■ **RECORDED INFORMATION**
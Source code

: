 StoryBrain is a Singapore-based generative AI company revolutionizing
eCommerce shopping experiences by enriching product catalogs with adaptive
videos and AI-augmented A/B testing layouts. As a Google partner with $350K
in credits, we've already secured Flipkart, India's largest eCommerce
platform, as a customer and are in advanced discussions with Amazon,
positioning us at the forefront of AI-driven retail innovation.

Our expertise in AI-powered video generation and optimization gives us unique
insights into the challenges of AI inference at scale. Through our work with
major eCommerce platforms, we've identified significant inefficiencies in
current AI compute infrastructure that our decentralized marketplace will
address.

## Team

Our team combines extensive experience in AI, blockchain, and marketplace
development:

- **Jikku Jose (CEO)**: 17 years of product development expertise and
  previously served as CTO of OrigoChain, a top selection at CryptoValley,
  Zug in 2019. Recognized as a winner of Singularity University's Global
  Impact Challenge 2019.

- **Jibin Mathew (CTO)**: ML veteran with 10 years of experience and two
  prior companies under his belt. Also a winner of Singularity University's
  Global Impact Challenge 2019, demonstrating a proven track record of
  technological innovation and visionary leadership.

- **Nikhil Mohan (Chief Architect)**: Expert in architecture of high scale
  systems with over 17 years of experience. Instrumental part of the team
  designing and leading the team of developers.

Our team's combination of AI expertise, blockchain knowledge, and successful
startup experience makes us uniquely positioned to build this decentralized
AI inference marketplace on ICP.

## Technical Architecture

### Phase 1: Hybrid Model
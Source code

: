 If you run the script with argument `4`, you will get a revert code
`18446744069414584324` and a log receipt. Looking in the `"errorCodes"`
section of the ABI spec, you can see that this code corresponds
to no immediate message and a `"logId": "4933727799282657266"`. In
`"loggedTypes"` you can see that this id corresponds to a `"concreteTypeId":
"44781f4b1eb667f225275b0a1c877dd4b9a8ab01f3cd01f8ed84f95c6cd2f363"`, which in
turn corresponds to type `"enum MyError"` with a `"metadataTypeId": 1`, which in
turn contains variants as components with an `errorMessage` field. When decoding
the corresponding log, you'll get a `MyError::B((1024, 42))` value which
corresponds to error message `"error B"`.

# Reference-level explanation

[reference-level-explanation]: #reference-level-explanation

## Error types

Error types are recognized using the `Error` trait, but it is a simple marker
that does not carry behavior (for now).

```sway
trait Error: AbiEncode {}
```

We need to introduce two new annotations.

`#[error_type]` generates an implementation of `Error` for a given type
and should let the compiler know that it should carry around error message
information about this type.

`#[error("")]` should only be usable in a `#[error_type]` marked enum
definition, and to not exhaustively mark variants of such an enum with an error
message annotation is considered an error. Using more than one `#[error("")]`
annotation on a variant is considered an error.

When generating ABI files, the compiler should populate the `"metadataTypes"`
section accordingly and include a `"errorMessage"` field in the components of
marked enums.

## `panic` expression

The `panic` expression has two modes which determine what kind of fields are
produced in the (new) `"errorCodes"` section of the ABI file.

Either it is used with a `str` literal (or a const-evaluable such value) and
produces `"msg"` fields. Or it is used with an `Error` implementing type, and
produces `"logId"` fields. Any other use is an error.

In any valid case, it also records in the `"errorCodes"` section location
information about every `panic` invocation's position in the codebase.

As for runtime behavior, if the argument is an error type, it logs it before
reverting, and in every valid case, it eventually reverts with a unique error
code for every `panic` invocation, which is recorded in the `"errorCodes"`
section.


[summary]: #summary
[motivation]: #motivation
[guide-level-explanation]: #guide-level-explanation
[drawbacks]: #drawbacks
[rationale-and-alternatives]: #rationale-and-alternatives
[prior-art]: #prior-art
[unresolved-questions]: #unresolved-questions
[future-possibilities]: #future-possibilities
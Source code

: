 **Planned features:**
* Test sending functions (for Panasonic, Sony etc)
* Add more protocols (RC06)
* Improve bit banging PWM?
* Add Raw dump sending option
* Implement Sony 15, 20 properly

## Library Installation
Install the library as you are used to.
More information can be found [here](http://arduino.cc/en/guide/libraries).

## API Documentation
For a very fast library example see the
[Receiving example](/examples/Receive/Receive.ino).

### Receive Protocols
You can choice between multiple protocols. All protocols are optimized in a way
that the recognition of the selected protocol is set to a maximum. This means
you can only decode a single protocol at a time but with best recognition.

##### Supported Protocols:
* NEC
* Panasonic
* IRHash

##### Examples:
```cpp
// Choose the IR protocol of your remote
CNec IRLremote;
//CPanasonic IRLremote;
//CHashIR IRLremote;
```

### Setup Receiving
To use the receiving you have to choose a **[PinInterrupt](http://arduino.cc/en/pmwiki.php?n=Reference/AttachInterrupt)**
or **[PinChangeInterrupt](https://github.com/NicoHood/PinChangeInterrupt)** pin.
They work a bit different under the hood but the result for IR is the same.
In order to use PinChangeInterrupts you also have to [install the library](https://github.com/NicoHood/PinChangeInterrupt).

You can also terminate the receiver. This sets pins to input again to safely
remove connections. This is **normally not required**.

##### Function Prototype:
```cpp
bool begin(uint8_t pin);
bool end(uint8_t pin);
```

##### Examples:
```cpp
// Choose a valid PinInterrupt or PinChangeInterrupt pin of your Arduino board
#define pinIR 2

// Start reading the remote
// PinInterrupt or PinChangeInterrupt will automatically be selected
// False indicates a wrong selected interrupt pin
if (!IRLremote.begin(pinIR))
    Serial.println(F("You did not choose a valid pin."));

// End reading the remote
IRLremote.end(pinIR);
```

■ **WHAT YOU ARE ASKED TO DO**
Among the lines above, find the one with "Our expertise in" and the one with "## Error types". Quote both and everything between them, exactly.

■ **COMPLETED TASK**
Our expertise in AI-powered video generation and optimization gives us unique
insights into the challenges of AI inference at scale. Through our work with
major eCommerce platforms, we've identified significant inefficiencies in
current AI compute infrastructure that our decentralized marketplace will
address.

## Team

Our team combines extensive experience in AI, blockchain, and marketplace
development:

- **Jikku Jose (CEO)**: 17 years of product development expertise and
  previously served as CTO of OrigoChain, a top selection at CryptoValley,
  Zug in 2019. Recognized as a winner of Singularity University's Global
  Impact Challenge 2019.

- **Jibin Mathew (CTO)**: ML veteran with 10 years of experience and two
  prior companies under his belt. Also a winner of Singularity University's
  Global Impact Challenge 2019, demonstrating a proven track record of
  technological innovation and visionary leadership.

- **Nikhil Mohan (Chief Architect)**: Expert in architecture of high scale
  systems with over 17 years of experience. Instrumental part of the team
  designing and leading the team of developers.

Our team's combination of AI expertise, blockchain knowledge, and successful
startup experience makes us uniquely positioned to build this decentralized
AI inference marketplace on ICP.

## Technical Architecture

### Phase 1: Hybrid Model
Source code

: If you run the script with argument `4`, you will get a revert code
`18446744069414584324` and a log receipt. Looking in the `"errorCodes"`
section of the ABI spec, you can see that this code corresponds
to no immediate message and a `"logId": "4933727799282657266"`. In
`"loggedTypes"` you can see that this id corresponds to a `"concreteTypeId":
"44781f4b1eb667f225275b0a1c877dd4b9a8ab01f3cd01f8ed84f95c6cd2f363"`, which in
turn corresponds to type `"enum MyError"` with a `"metadataTypeId": 1`, which in
turn contains variants as components with an `errorMessage` field. When decoding
the corresponding log, you'll get a `MyError::B((1024, 42))` value which
corresponds to error message `"error B"`.

# Reference-level explanation

[reference-level-explanation]: #reference-level-explanation

## Error types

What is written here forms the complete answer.